Radio Review: Cleveland 20 years on

Cleveland – 20
BBC Radio 4
20 February, 8pm

STAR RATING: 4/5

“I was nine. We were taken to hospital, taken into a room and I remember being examined, which was rather graphic. Then we were bundled from that room and taken to another and we didn’t see my dad for seven months.”

Now 29, “Selina” was one of 121 Cleveland children controversially diagnosed at Middlesbrough General Hospital between February and July 1987 as being sexually abused, writes Graham Hopkins.

The children were diagnosed by doctors Marietta Higgs (described as “a woman doctor on a mission”) and Geoffrey Wyatt using reflex anal dilatation – a procedure championed by Higgs. Neither doctor could see any potential flaw in their diagnostic approach, and they found an ally in social worker Sue Richardson.

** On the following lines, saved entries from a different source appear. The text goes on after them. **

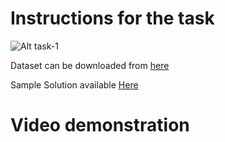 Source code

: <h1>Instructions for the task </h1>

![Alt task-1](image.png)

Dataset can be downloaded from <a href="http://bit.ly/w-data" >here</a>

Sample Solution available <a href="https://bit.ly/2HxiGGJ">Here
</a>

<h1>Video demonstration</h1>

Together they embarked on what became polarised as either crusade or witch-hunt – all analysed skilfully on this fine and calm programme.

The sheer volume of cases proved the downfall of the diagnostic approach. A hospital social worker recalled a defining moment: “I had a phone call from Geoff Wyatt asking me to refer a whole school. I asked why. He said because they are abusing each other. My manager asked ‘Is this a joke?’.”

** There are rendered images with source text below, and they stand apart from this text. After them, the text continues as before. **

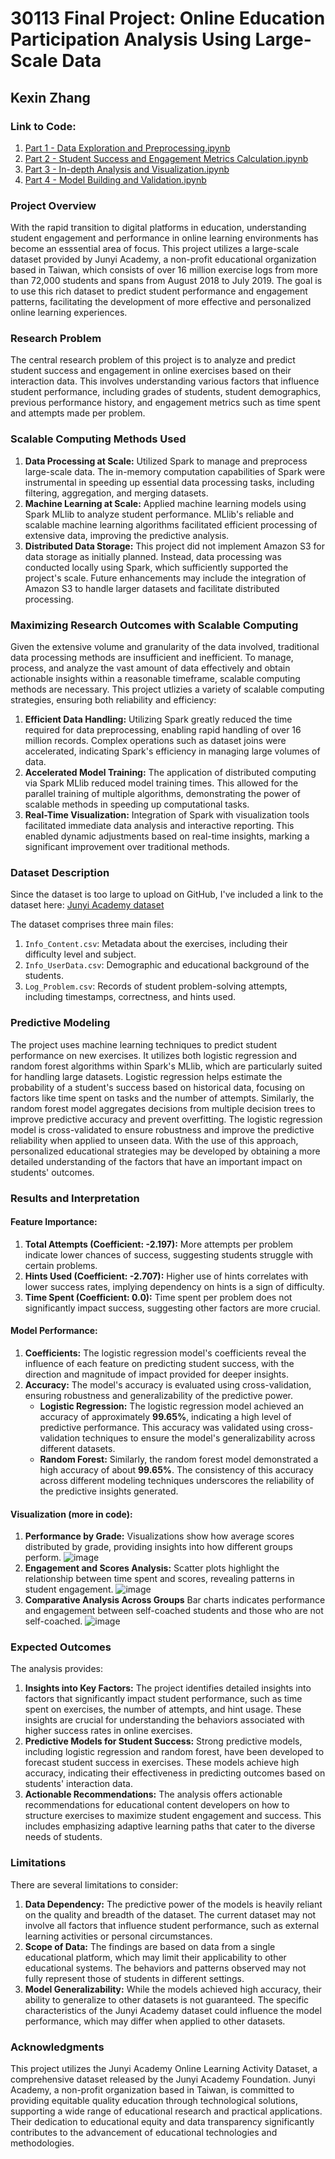 # 30113 Final Project: Online Education Participation Analysis Using Large-Scale Data
## Kexin Zhang

### Link to Code:
1. [Part 1 - Data Exploration and Preprocessing.ipynb](https://github.com/macs30113-s24/final-project-kz/blob/main/Part%201%20-%20Data%20Exploration%20and%20Preprocessing.ipynb)
2. [Part 2 - Student Success and Engagement Metrics Calculation.ipynb](https://github.com/macs30113-s24/final-project-kz/blob/main/Part%202%20-%20Student%20Success%20and%20Engagement%20Metrics%20Calculation.ipynb)
3. [Part 3 - In-depth Analysis and Visualization.ipynb](https://github.com/macs30113-s24/final-project-kz/blob/main/Part%203%20-%20In-depth%20Analysis%20and%20Visualization.ipynb)
4. [Part 4 - Model Building and Validation.ipynb](https://github.com/macs30113-s24/final-project-kz/blob/main/Part%204%20-%20Model%20Building%20and%20Validation.ipynb)

### Project Overview
With the rapid transition to digital platforms in education, understanding student engagement and performance in online learning environments has become an esssential area of focus. This project utilizes a large-scale dataset provided by Junyi Academy, a non-profit educational organization based in Taiwan, which consists of over 16 million exercise logs from more than 72,000 students and spans from August 2018 to July 2019. The goal is to use this rich dataset to predict student performance and engagement patterns, facilitating the development of more effective and personalized online learning experiences.

### Research Problem
The central research problem of this project is to analyze and predict student success and engagement in online exercises based on their interaction data. This involves understanding various factors that influence student performance, including grades of students, student demographics, previous performance history, and engagement metrics such as time spent and attempts made per problem.

### Scalable Computing Methods Used
1. **Data Processing at Scale:** Utilized Spark to manage and preprocess large-scale data. The in-memory computation capabilities of Spark were instrumental in speeding up essential data processing tasks, including filtering, aggregation, and merging datasets.
2. **Machine Learning at Scale:** Applied machine learning models using Spark MLlib to analyze student performance. MLlib's reliable and scalable machine learning algorithms facilitated efficient processing of extensive data, improving the predictive analysis.
3. **Distributed Data Storage:** This project did not implement Amazon S3 for data storage as initially planned. Instead, data processing was conducted locally using Spark, which sufficiently supported the project's scale. Future enhancements may include the integration of Amazon S3 to handle larger datasets and facilitate distributed processing.

### Maximizing Research Outcomes with Scalable Computing
Given the extensive volume and granularity of the data involved, traditional data processing methods are insufficient and inefficient. To manage, process, and analyze the vast amount of data effectively and obtain actionable insights within a reasonable timeframe, scalable computing methods are necessary. This project utlizies a variety of scalable computing strategies, ensuring both reliability and efficiency:
1. **Efficient Data Handling:** Utilizing Spark greatly reduced the time required for data preprocessing, enabling rapid handling of over 16 million records. Complex operations such as dataset joins were accelerated, indicating Spark's efficiency in managing large volumes of data.
2. **Accelerated Model Training:** The application of distributed computing via Spark MLlib reduced model training times. This allowed for the parallel training of multiple algorithms, demonstrating the power of scalable methods in speeding up computational tasks.
3. **Real-Time Visualization:** Integration of Spark with visualization tools facilitated immediate data analysis and interactive reporting. This enabled dynamic adjustments based on real-time insights, marking a significant improvement over traditional methods.


### Dataset Description
Since the dataset is too large to upload on GitHub, I've included a link to the dataset here: [Junyi Academy dataset](https://www.kaggle.com/datasets/junyiacademy/learning-activity-public-dataset-by-junyi-academy?select=Log_Problem.csv)

The dataset comprises three main files:
1. `Info_Content.csv`: Metadata about the exercises, including their difficulty level and subject.
2. `Info_UserData.csv`: Demographic and educational background of the students.
3. `Log_Problem.csv`: Records of student problem-solving attempts, including timestamps, correctness, and hints used.

### Predictive Modeling
The project uses machine learning techniques to predict student performance on new exercises. It utilizes both logistic regression and random forest algorithms within Spark's MLlib, which are particularly suited for handling large datasets. Logistic regression helps estimate the probability of a student's success based on historical data, focusing on factors like time spent on tasks and the number of attempts. Similarly, the random forest model aggregates decisions from multiple decision trees to improve predictive accuracy and prevent overfitting. The logistic regression model is cross-validated to ensure robustness and improve the predictive reliability when applied to unseen data. With the use of this approach, personalized educational strategies may be developed by obtaining a more detailed understanding of the factors that have an important impact on students' outcomes.

### Results and Interpretation

#### Feature Importance:
1. **Total Attempts (Coefficient: -2.197):** More attempts per problem indicate lower chances of success, suggesting students struggle with certain problems.
2. **Hints Used (Coefficient: -2.707):** Higher use of hints correlates with lower success rates, implying dependency on hints is a sign of difficulty.
3. **Time Spent (Coefficient: 0.0):** Time spent per problem does not significantly impact success, suggesting other factors are more crucial.

#### Model Performance:
1. **Coefficients:** The logistic regression model's coefficients reveal the influence of each feature on predicting student success, with the direction and magnitude of impact provided for deeper insights.
2. **Accuracy:** The model's accuracy is evaluated using cross-validation, ensuring robustness and generalizability of the predictive power.
    - **Logistic Regression:** The logistic regression model achieved an accuracy of approximately **99.65%**, indicating a high level of predictive performance. This accuracy was validated using cross-validation techniques to ensure the model's generalizability across different datasets.
    - **Random Forest:** Similarly, the random forest model demonstrated a high accuracy of about **99.65%**. The consistency of this accuracy across different modeling techniques underscores the reliability of the predictive insights generated.
  
#### Visualization (more in code):
1. **Performance by Grade:** Visualizations show how average scores distributed by grade, providing insights into how different groups perform.
![image](https://github.com/macs30113-s24/final-project-kz/assets/143459510/aef8f80a-147b-47de-821b-db14bdc4235c)
2. **Engagement and Scores Analysis:** Scatter plots highlight the relationship between time spent and scores, revealing patterns in student engagement.
![image](https://github.com/macs30113-s24/final-project-kz/assets/143459510/5e67643b-dfa2-4cad-8361-56d1b2dd60e0)
3. **Comparative Analysis Across Groups** Bar charts indicates performance and engagement between self-coached students and those who are not self-coached.
![image](https://github.com/macs30113-s24/final-project-kz/assets/143459510/a0c7eb68-2023-416d-99b6-658a5640d9da)


### Expected Outcomes
The analysis provides:
1. **Insights into Key Factors:** The project identifies detailed insights into factors that significantly impact student performance, such as time spent on exercises, the number of attempts, and hint usage. These insights are crucial for understanding the behaviors associated with higher success rates in online exercises.
2. **Predictive Models for Student Success:** Strong predictive models, including logistic regression and random forest, have been developed to forecast student success in exercises.  These models achieve high accuracy, indicating their effectiveness in predicting outcomes based on students' interaction data.
3. **Actionable Recommendations:** The analysis offers actionable recommendations for educational content developers on how to structure exercises to maximize student engagement and success. This includes emphasizing adaptive learning paths that cater to the diverse needs of students.

### Limitations
There are several limitations to consider:
1. **Data Dependency:** The predictive power of the models is heavily reliant on the quality and breadth of the dataset. The current dataset may not involve all factors that influence student performance, such as external learning activities or personal circumstances.
2. **Scope of Data:** The findings are based on data from a single educational platform, which may limit their applicability to other educational systems. The behaviors and patterns observed may not fully represent those of students in different settings.
3. **Model Generalizability:** While the models achieved high accuracy, their ability to generalize to other datasets is not guaranteed. The specific characteristics of the Junyi Academy dataset could influence the model performance, which may differ when applied to other datasets.

### Acknowledgments
This project utilizes the Junyi Academy Online Learning Activity Dataset, a comprehensive dataset released by the Junyi Academy Foundation. Junyi Academy, a non-profit organization based in Taiwan, is committed to providing equitable quality education through technological solutions, supporting a wide range of educational research and practical applications. Their dedication to educational equity and data transparency significantly contributes to the advancement of educational technologies and methodologies.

As the local difficulty erupted into a national scandal, issues became politicised. None more bizarre than the squabble with police who demanded that their surgeons (as they had forensic skills to collect evidence) should be the ones who made clinical investigations not the hospital doctors. The latter countered that they were children’s specialists so they should do it. The police refused to investigate any cases referred to them by Higgs. Richardson described these meetings as “naked turf wars”.

While the in-fighting raged, children such as Selina were left bemused. “We lived in the hospital – and we looked at all the sick people around us and thought what are we doing here?” It was in essence the question that the inquiry considered. It roundly criticised doctors, social workers and police, damning the certainty and over-confidence that pervaded the diagnoses. The doctors were barred from working in child protection while Richardson was sacked. But they remain unrepentant: Higgs says she received hundreds of letters in support, while Richardson claims “we’re in denial”.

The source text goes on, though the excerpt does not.